When it comes to post work out food, “it all comes down to the carbohydrates and protein,” Manuel Villacorta, R.D., a spokesperson for the American Dietetic Association, told Men’s Fitness. “They’re the two key things your body needs—and right after you work out is when your blood circulates best.” A few hours after working out, the protein in your muscles decreases and muscles begin to break down. However, within a 45-minute window, your body is the most responsive to absorbing carbohydrates and protein. Here are the top 10 post workout meal and snack ideas to fuel and revive your depleted muscles and keep you looking and feeling great. 

1. Chocolate Milk
Your old time after school favorite is the latest craze in post-workout snacks. But how you ask? Because it has everything in a glass: carbs and protein for muscle recovery, water content to replace the fluids lost as sweat and calcium, sodium and sugar, all ingredients that help you recover faster, retain water and regain energy.
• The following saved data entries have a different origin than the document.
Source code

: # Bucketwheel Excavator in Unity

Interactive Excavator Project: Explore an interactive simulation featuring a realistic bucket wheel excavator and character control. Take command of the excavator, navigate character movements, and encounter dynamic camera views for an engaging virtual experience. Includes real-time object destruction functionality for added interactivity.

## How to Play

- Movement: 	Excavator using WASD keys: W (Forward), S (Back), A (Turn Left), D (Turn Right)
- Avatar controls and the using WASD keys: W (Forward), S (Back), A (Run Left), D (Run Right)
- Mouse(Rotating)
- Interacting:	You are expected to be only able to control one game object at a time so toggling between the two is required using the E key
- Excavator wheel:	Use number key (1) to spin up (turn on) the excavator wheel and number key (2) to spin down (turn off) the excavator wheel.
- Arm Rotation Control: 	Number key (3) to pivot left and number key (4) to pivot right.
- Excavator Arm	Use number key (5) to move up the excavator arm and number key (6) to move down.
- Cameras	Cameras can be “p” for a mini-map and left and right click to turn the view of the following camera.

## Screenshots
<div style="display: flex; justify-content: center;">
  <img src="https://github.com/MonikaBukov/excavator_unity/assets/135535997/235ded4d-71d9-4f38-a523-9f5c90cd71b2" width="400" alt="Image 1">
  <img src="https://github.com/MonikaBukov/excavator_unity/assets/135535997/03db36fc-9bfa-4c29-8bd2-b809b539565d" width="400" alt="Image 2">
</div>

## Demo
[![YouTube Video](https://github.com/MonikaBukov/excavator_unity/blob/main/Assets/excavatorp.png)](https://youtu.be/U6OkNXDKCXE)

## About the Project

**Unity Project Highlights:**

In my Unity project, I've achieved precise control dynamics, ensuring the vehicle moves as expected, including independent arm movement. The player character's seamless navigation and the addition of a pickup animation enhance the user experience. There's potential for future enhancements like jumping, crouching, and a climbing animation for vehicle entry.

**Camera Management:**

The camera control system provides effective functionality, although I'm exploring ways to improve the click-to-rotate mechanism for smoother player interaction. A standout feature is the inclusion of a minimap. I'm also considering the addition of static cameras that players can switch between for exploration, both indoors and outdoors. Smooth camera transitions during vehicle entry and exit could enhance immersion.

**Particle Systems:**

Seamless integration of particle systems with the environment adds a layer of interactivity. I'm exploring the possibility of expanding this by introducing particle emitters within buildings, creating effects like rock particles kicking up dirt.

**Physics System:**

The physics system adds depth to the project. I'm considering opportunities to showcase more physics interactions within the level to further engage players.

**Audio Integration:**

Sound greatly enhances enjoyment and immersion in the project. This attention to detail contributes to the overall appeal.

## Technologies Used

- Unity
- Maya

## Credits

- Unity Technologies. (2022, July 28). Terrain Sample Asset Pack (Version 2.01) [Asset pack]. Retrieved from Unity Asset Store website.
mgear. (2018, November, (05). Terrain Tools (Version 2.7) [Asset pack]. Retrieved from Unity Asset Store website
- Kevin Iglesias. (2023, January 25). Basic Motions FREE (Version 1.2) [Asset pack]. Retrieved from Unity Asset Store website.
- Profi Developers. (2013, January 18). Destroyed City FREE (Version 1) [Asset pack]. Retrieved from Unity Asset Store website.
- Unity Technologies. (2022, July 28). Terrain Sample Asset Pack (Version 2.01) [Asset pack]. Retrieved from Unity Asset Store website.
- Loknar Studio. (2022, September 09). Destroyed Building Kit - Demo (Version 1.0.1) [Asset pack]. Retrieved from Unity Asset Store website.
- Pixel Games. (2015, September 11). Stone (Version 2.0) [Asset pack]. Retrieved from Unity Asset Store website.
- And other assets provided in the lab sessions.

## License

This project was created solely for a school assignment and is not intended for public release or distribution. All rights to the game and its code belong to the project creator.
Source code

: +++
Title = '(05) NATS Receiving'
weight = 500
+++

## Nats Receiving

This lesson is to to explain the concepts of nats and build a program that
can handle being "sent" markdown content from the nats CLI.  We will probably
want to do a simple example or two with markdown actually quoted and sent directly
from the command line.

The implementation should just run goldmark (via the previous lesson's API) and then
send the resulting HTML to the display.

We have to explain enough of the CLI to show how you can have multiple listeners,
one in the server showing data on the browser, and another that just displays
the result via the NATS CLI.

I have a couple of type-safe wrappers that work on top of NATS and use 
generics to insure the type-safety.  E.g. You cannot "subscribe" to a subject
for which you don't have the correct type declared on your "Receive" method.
Read Related: Best Post Workout Food: 10 Foods to Help Muscle Recovery


2. Grains
Whether you cook up some quinoa, brown rice, beans or whole wheat pasta, you’ll need at least a half a cup of whole grains to refuel. Plus, grains are filling and will stop you from snacking needlessly later.

3. Grilled Chicken
If you are wondering what to eat after a workout, keep in mind that the recovery nutrients found in the lean protein and carbohydrates of chicken will fill you up without causing you to feel overly bloated.


4. Vegetable Omelet
Eggs are a great source of protein and help aid in muscle recovery and growth. Add some healthy and fiber-rich avocado which will help your body absorb the vitamins in your vegetables.

5. Sweet Potatoes
Not only are they delicious and in season, but they pack in those complex carbs to restore glycogen levels, which get depleted after a workout.


6. Greek Yogurt
This wonder yogurt has double the amount of protein compared to regular yogurts and includes carbohydrates. Top it with low-fat granola or oatmeal and fresh berries, which help fight muscle soreness.

7. Fruit Salad
Refreshing fruits are not only loaded with antioxidants and carbohydrates, but with enzymes to help your body break down nutrients so they can be delivered to your tired muscles. Pineapple is great for anti-inflammatory purposes.


8. Salmon
Your favorite pink fish contains small protein molecules called bioactive peptides that play a role in inflammation reduction, helping to regulate insulin levels and give you joint support.

9. Tuna Fish
Your favorite go-to tuna fish sandwich (on whole wheat bread of course) is low in calories, but high in protein and carbs. The perfect sandwich for the lunchtime exerciser.

10. Wholegrain Cereals
High protein, high fiber cereals like Nature’s Path and Kashi are perfect for reloading the muscle energy stores. Serve it up with Greek yogurt and fresh fruit for extra carbs and protein.